• **EXERCISE INSTRUCTIONS**: Reproduce, exactly, the lines of the material below from the line containing "- [ ] String stacking (Kevin)" through the line containing "- [Musical Instrument", with both end lines included and nothing else.
(MATERIAL PROVIDED Opens)
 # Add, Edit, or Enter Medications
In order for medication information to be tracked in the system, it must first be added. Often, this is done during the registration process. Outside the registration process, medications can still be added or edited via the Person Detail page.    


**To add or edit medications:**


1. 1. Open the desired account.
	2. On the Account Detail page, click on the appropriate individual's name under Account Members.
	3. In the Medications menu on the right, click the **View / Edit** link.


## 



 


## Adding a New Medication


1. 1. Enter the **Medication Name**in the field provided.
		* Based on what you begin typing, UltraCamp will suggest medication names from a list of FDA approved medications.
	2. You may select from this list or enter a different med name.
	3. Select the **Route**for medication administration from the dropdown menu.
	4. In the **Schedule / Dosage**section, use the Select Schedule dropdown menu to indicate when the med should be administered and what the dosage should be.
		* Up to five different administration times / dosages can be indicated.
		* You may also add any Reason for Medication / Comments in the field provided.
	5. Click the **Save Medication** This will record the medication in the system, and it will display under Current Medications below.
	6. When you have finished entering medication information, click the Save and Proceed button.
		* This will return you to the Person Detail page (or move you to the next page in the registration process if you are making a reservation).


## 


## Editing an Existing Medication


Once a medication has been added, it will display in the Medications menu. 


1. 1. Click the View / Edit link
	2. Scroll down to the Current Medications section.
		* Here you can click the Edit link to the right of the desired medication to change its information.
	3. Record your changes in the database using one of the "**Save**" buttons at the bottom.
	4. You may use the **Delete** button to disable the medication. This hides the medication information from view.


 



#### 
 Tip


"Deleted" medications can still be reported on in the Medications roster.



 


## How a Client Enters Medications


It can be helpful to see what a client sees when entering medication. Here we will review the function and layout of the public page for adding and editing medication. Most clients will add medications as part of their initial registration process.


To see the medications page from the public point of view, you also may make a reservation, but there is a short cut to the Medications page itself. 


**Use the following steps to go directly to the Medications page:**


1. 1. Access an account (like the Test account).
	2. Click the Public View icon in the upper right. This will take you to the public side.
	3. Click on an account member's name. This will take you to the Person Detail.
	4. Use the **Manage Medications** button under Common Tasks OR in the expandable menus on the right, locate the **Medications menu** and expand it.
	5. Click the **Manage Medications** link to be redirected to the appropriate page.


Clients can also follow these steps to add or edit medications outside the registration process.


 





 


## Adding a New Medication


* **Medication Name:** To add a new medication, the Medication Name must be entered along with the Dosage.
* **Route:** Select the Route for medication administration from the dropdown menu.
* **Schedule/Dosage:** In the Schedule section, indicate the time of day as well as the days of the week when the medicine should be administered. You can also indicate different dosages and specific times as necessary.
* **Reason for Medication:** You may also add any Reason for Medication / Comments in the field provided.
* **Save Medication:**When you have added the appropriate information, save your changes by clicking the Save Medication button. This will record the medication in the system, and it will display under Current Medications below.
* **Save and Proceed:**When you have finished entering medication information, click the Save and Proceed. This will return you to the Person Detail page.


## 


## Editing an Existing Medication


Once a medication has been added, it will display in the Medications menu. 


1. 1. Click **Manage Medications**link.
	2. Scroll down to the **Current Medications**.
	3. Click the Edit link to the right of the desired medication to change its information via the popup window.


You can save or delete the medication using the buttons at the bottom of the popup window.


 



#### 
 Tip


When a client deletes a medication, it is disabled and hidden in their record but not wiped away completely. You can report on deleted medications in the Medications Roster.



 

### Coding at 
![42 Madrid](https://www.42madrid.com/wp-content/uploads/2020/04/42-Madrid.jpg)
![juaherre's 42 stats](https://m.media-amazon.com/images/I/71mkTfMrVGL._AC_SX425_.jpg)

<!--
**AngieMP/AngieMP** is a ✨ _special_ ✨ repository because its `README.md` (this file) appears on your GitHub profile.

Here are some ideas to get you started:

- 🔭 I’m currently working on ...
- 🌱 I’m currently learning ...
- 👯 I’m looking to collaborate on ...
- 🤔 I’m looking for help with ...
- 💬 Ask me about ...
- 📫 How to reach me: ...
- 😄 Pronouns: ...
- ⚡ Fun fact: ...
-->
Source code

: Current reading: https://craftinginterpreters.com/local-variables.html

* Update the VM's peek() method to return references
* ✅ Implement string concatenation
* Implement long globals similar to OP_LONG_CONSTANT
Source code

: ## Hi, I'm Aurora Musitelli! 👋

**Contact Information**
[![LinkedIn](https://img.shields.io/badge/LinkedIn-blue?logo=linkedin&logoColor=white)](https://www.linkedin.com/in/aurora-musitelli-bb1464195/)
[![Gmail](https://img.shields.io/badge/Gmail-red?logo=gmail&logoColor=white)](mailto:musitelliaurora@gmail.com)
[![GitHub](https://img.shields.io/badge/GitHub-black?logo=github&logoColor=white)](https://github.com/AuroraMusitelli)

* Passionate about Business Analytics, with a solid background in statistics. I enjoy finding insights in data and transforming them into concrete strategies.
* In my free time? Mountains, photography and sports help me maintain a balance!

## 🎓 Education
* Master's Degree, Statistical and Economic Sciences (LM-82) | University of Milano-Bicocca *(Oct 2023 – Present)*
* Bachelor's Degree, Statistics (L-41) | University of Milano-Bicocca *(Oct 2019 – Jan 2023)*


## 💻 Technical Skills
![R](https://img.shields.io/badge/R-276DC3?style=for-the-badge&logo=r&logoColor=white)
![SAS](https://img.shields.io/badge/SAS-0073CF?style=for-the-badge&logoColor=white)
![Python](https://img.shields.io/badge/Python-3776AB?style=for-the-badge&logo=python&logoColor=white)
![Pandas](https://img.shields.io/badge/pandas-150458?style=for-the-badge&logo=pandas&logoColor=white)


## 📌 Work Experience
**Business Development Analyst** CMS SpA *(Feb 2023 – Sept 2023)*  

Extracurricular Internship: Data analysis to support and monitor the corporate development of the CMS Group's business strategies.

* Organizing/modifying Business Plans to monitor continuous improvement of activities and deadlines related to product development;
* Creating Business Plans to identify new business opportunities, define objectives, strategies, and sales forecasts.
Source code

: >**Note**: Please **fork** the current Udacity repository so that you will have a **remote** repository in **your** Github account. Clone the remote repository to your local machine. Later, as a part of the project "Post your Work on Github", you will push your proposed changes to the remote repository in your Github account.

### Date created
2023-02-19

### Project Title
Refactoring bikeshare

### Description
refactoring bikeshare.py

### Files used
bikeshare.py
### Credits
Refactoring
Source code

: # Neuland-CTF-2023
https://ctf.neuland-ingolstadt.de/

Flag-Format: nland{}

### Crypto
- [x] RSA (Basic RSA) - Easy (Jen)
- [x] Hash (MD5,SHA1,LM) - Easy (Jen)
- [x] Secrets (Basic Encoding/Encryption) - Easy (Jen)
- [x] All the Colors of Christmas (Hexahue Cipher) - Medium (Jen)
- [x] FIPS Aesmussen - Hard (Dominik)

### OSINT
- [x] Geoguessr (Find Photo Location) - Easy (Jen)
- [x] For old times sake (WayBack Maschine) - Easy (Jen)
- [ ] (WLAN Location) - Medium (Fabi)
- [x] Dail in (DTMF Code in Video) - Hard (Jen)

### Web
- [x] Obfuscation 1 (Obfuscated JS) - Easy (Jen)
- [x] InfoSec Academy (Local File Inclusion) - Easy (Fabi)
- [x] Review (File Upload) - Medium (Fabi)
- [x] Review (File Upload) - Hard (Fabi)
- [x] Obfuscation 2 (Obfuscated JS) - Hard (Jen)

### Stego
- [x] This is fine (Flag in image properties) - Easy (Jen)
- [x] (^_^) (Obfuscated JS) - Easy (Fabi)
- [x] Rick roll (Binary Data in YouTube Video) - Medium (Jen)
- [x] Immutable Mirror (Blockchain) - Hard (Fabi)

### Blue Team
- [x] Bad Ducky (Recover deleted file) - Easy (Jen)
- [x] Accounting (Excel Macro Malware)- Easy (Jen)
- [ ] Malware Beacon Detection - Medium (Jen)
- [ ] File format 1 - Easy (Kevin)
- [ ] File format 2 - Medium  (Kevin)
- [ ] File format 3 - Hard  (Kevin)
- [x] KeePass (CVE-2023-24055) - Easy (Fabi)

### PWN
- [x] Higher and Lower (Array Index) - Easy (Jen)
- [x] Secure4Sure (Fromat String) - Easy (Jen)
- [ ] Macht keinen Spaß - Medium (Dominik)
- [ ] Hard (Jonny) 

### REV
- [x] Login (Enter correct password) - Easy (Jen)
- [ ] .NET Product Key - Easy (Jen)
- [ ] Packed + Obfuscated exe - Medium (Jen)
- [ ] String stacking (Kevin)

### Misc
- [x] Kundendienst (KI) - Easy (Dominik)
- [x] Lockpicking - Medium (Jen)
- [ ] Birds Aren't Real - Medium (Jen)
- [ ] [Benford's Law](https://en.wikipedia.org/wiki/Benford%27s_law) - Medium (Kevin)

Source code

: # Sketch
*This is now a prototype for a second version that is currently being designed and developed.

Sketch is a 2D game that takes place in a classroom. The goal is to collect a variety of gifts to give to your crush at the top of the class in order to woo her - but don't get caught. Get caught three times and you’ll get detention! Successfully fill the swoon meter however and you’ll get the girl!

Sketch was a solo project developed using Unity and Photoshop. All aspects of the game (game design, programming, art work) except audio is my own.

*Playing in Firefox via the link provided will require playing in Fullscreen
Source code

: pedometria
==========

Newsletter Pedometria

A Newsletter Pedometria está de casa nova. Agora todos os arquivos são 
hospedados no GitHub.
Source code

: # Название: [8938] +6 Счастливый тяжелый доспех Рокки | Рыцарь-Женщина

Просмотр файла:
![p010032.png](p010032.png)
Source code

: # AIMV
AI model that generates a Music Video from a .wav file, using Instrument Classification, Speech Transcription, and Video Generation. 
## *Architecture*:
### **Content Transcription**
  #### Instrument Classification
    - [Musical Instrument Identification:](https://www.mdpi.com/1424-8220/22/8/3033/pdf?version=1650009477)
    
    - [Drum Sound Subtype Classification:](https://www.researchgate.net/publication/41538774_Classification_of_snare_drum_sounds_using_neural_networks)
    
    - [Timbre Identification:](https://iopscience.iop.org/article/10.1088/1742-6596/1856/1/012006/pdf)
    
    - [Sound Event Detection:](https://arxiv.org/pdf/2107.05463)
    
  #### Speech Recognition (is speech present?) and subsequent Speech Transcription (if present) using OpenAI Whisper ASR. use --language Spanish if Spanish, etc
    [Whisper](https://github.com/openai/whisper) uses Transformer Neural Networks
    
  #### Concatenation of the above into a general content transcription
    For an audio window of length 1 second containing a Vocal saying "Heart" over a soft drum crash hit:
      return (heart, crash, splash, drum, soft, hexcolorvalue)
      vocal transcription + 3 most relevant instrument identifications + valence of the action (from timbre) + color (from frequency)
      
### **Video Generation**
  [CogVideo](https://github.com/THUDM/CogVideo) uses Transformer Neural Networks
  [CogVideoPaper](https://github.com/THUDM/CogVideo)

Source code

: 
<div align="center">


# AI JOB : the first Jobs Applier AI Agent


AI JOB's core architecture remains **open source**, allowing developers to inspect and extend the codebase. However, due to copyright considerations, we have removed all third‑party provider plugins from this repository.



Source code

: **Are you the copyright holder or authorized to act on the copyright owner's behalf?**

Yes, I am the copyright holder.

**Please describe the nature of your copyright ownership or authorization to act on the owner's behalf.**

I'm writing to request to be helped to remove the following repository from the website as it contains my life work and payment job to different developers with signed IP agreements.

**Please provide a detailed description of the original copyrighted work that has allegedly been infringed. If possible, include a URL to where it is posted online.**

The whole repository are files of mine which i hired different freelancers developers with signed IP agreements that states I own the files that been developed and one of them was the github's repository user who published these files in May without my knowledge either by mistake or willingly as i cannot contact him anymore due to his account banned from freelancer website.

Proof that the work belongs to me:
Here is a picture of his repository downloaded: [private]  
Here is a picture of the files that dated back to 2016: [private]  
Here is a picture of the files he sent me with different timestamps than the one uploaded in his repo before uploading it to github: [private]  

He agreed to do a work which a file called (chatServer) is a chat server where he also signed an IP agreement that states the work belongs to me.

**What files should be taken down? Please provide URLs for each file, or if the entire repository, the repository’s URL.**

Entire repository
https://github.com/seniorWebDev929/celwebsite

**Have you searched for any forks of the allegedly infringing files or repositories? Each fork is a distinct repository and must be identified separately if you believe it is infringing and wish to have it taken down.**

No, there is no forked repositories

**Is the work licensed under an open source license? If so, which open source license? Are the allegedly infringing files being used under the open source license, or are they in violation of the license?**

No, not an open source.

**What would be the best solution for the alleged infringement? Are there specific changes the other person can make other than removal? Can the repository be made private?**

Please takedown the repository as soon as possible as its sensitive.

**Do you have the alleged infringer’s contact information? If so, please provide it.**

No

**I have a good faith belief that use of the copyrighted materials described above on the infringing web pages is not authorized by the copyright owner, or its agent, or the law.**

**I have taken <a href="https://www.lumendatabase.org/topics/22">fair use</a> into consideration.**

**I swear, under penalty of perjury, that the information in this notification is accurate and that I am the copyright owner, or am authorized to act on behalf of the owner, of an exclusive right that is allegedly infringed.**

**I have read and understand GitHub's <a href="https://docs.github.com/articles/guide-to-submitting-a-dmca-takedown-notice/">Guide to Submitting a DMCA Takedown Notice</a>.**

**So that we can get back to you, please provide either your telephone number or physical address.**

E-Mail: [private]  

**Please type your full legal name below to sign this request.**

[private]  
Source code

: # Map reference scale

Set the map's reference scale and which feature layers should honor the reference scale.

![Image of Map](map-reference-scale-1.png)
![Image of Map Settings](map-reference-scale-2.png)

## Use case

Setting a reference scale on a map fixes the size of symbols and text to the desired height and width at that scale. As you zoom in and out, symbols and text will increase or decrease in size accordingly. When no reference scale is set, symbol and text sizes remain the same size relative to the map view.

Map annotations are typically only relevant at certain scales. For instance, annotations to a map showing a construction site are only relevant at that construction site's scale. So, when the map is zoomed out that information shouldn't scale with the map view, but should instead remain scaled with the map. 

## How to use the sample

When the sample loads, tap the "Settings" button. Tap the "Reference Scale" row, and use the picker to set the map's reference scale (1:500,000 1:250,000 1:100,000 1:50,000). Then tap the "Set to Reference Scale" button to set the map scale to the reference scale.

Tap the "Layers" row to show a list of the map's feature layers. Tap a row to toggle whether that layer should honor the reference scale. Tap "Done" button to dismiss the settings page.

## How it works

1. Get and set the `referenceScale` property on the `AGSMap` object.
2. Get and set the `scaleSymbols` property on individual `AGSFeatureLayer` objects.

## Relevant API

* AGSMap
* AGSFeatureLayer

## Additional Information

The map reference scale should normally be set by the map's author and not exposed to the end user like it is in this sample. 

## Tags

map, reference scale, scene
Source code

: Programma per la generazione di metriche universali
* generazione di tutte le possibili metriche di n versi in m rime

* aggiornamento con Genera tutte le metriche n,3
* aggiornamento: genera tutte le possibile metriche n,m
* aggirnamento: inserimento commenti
(MATERIAL PROVIDED Closes)
• **ANSWER TO THIS PROBLEM**:
- [ ] String stacking (Kevin)

### Misc
- [x] Kundendienst (KI) - Easy (Dominik)
- [x] Lockpicking - Medium (Jen)
- [ ] Birds Aren't Real - Medium (Jen)
- [ ] [Benford's Law](https://en.wikipedia.org/wiki/Benford%27s_law) - Medium (Kevin)

Source code

: # Sketch
*This is now a prototype for a second version that is currently being designed and developed.

Sketch is a 2D game that takes place in a classroom. The goal is to collect a variety of gifts to give to your crush at the top of the class in order to woo her - but don't get caught. Get caught three times and you’ll get detention! Successfully fill the swoon meter however and you’ll get the girl!

Sketch was a solo project developed using Unity and Photoshop. All aspects of the game (game design, programming, art work) except audio is my own.

*Playing in Firefox via the link provided will require playing in Fullscreen
Source code

: pedometria
==========

Newsletter Pedometria

A Newsletter Pedometria está de casa nova. Agora todos os arquivos são 
hospedados no GitHub.
Source code

: # Название: [8938] +6 Счастливый тяжелый доспех Рокки | Рыцарь-Женщина

Просмотр файла:
![p010032.png](p010032.png)
Source code

: # AIMV
AI model that generates a Music Video from a .wav file, using Instrument Classification, Speech Transcription, and Video Generation. 
## *Architecture*:
### **Content Transcription**
  #### Instrument Classification
    - [Musical Instrument Identification:](https://www.mdpi.com/1424-8220/22/8/3033/pdf?version=1650009477)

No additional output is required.